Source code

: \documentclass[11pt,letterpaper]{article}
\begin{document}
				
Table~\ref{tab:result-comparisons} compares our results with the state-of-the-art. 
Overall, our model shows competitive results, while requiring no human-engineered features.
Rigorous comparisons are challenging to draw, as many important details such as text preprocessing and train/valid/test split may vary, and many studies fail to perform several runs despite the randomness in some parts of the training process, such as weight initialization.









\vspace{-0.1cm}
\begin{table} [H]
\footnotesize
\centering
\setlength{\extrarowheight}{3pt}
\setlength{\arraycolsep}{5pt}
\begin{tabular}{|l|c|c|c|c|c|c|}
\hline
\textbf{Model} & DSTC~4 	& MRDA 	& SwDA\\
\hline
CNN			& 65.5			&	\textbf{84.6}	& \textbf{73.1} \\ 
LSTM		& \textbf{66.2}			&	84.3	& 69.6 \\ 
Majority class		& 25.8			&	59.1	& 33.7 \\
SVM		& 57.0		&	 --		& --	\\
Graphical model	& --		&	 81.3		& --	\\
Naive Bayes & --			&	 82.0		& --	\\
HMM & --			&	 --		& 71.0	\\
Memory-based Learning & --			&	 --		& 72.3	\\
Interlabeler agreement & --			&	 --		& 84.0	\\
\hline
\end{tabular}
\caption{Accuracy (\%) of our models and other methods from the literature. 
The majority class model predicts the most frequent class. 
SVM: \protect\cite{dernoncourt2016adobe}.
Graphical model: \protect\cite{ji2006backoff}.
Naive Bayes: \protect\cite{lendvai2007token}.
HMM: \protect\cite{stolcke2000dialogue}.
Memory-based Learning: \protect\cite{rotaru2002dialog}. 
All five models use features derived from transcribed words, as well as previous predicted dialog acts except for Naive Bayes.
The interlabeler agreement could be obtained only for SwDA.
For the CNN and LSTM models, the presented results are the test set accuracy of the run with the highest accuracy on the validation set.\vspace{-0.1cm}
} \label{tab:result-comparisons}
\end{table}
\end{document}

- EXERCISE PROMPT -
Copy nothing except the lines from the one holding "The majority class" through the last line of the data above, and return them exactly.

- EXERCISE RESULT -
The majority class model predicts the most frequent class. 
SVM: \protect\cite{dernoncourt2016adobe}.
Graphical model: \protect\cite{ji2006backoff}.
Naive Bayes: \protect\cite{lendvai2007token}.
HMM: \protect\cite{stolcke2000dialogue}.
Memory-based Learning: \protect\cite{rotaru2002dialog}. 
All five models use features derived from transcribed words, as well as previous predicted dialog acts except for Naive Bayes.
The interlabeler agreement could be obtained only for SwDA.
For the CNN and LSTM models, the presented results are the test set accuracy of the run with the highest accuracy on the validation set.\vspace{-0.1cm}
} \label{tab:result-comparisons}
\end{table}
\end{document}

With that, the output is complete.